有人可以解释为什么groupby-apply应用于类似的数据帧会产生不同的结果吗?
pred2的'p1'列被转换为float并且正在丢失相关信息。
import pandas as pd
def predictions(tool):
out = pd.Series(index=['p1', 'p2', 'useTime'], dtype=object)
if 'step1' in list(tool.State):
out['p1'] = str(tool[tool.State == 'step1'].Machine.values[0])
if 'step2' in list(tool.State):
out['p2'] = str(tool[tool.State == 'step2'].Machine.values[0])

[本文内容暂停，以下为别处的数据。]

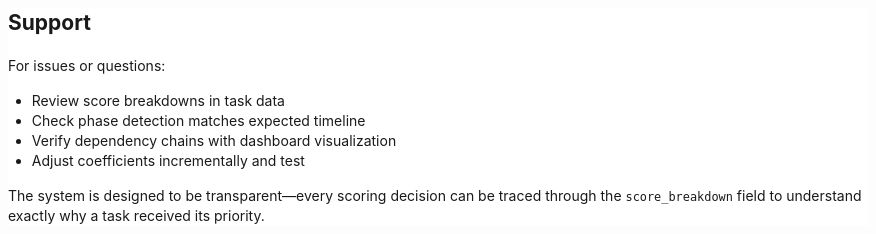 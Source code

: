 ## Support

For issues or questions:

- Review score breakdowns in task data
- Check phase detection matches expected timeline
- Verify dependency chains with dashboard visualization
- Adjust coefficients incrementally and test

The system is designed to be transparent—every scoring decision can be traced through the `score_breakdown` field to understand exactly why a task received its priority.
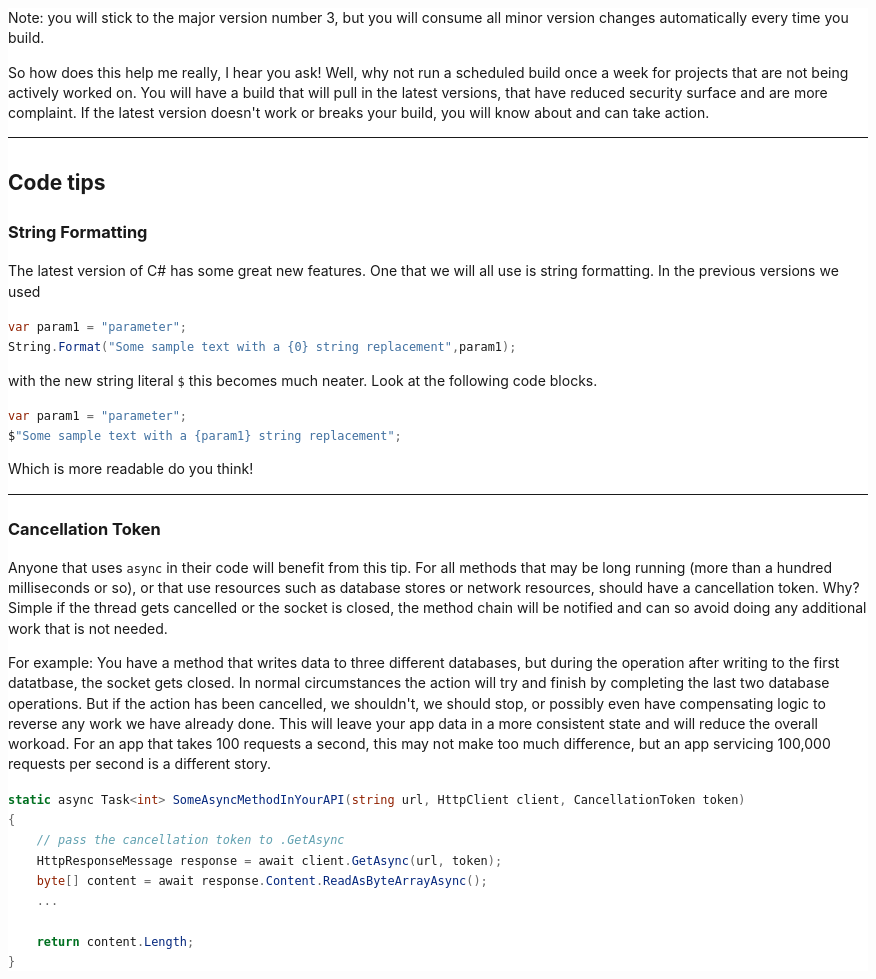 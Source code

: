 Note: you will stick to the major version number 3, but you will consume all minor version changes automatically every time you build.

So how does this help me really, I hear you ask! Well, why not run a scheduled build once a week for projects that are not being actively worked on. You will have a build that will pull in the latest versions, that have reduced security surface and are more complaint. If the latest version doesn't work or breaks your build, you will know about and can take action.

***

## Code tips

### String Formatting

The latest version of C# has some great new features. One that we will all use is string formatting. In the previous versions we used

```csharp
var param1 = "parameter";
String.Format("Some sample text with a {0} string replacement",param1);
```

with the new string literal `$` this becomes much neater. Look at the following code blocks.

```csharp
var param1 = "parameter";
$"Some sample text with a {param1} string replacement";
```

Which is more readable do you think!

***

### Cancellation Token

Anyone that uses `async` in their code will benefit from this tip. For all methods that may be long running (more than a hundred milliseconds or so), or that use resources such as database stores or network resources, should have a cancellation token.
Why?
Simple if the thread gets cancelled or the socket is closed, the method chain will be notified and can so avoid doing any additional work that is not needed.

For example: You have a method that writes data to three different databases, but during the operation after writing to the first datatbase, the socket gets closed. In normal circumstances the action will try and finish by completing the last two database operations. But if the action has been cancelled, we shouldn't, we should stop, or possibly even have compensating logic to reverse any work we have already done. This will leave your app data in a more consistent state and will reduce the overall workoad. For an app that takes 100 requests a second, this may not make too much difference, but an app servicing 100,000 requests per second is a different story.

```csharp
static async Task<int> SomeAsyncMethodInYourAPI(string url, HttpClient client, CancellationToken token)
{
    // pass the cancellation token to .GetAsync
    HttpResponseMessage response = await client.GetAsync(url, token);
    byte[] content = await response.Content.ReadAsByteArrayAsync();
    ...

    return content.Length;
}
```
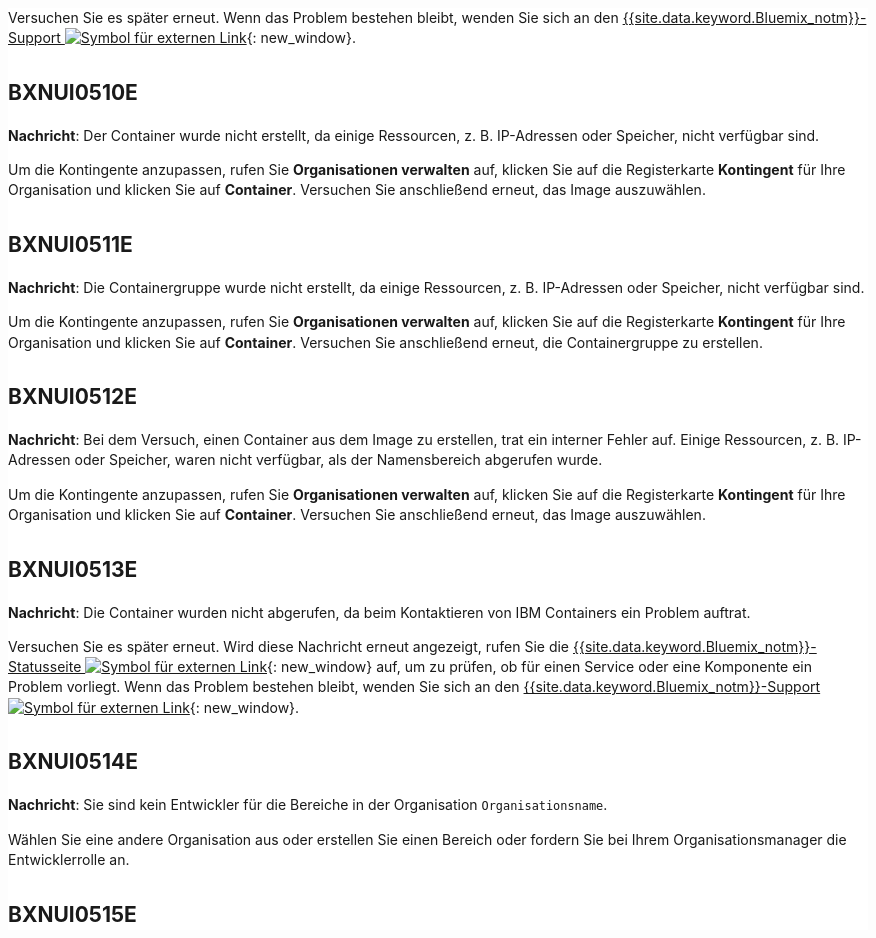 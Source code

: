 Versuchen Sie es später erneut. Wenn das Problem bestehen bleibt, wenden Sie sich an den [{{site.data.keyword.Bluemix_notm}}-Support ![Symbol für externen Link](../icons/launch-glyph.svg)](https://{DomainName}/unifiedsupport/supportcenter){: new_window}.

## BXNUI0510E
**Nachricht**: Der Container wurde nicht erstellt, da einige Ressourcen, z. B. IP-Adressen oder Speicher, nicht verfügbar sind.

Um die Kontingente anzupassen, rufen Sie **Organisationen verwalten** auf, klicken Sie auf die Registerkarte **Kontingent** für Ihre Organisation und klicken Sie auf **Container**. Versuchen Sie anschließend erneut, das Image auszuwählen.

## BXNUI0511E

**Nachricht**: Die Containergruppe wurde nicht erstellt, da einige Ressourcen, z. B. IP-Adressen oder Speicher, nicht verfügbar sind.

Um die Kontingente anzupassen, rufen Sie **Organisationen verwalten** auf, klicken Sie auf die Registerkarte **Kontingent** für Ihre Organisation und klicken Sie auf **Container**. Versuchen Sie anschließend erneut, die Containergruppe zu erstellen.

## BXNUI0512E

**Nachricht**: Bei dem Versuch, einen Container aus dem Image zu erstellen, trat ein interner Fehler auf. Einige Ressourcen, z. B. IP-Adressen oder Speicher, waren nicht verfügbar, als der Namensbereich abgerufen wurde.

Um die Kontingente anzupassen, rufen Sie **Organisationen verwalten** auf, klicken Sie auf die Registerkarte **Kontingent** für Ihre Organisation und klicken Sie auf **Container**. Versuchen Sie anschließend erneut, das Image auszuwählen.

## BXNUI0513E

**Nachricht**: Die Container wurden nicht abgerufen, da beim Kontaktieren von IBM Containers ein Problem auftrat.

Versuchen Sie es später erneut. Wird diese Nachricht erneut angezeigt, rufen Sie die [{{site.data.keyword.Bluemix_notm}}-Statusseite ![Symbol für externen Link](../icons/launch-glyph.svg "Symbol für externen Link")](https://developer.ibm.com/bluemix/support/#status){: new_window} auf, um zu prüfen, ob für einen Service oder eine Komponente ein Problem vorliegt. Wenn das Problem bestehen bleibt, wenden Sie sich an den [{{site.data.keyword.Bluemix_notm}}-Support ![Symbol für externen Link](../icons/launch-glyph.svg)](https://{DomainName}/unifiedsupport/supportcenter){: new_window}.

## BXNUI0514E

**Nachricht**: Sie sind kein Entwickler für die Bereiche in der Organisation `Organisationsname`.

Wählen Sie eine andere Organisation aus oder erstellen Sie einen Bereich oder fordern Sie bei Ihrem Organisationsmanager die Entwicklerrolle an.

## BXNUI0515E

out['useTime'] = str(tool[tool.State == 'step2'].oTime.values[0])
return out
df1 = pd.DataFrame({'Key': ['B', 'B', 'A', 'A'],
'State': ['step1', 'step2', 'step1', 'step2'],
'oTime': ['', '2016-09-19 05:24:33', '', '2016-09-19 23:59:04'],
'Machine': ['23', '36L', '36R', '36R']})
df2 = df1.copy()
df2.oTime = pd.to_datetime(df2.oTime)
pred1 = df1.groupby('Key').apply(predictions)
pred2 = df2.groupby('Key').apply(predictions)
print(pred1)
print(pred2)
输出如下:
p1 p2 useTime
Key
A 36R 36R 2016-09-19 23:59:04
B 23 36L 2016-09-19 05:24:33
p1 p2 useTime
Key
A NaN 36R 2016-09-19T23:59:04.000000000
B 23.0 36L 2016-09-19T05:24:33.000000000
请注意p1列中的差异,即使df1和df2几乎相同,只是第三列被转换为timeStamp。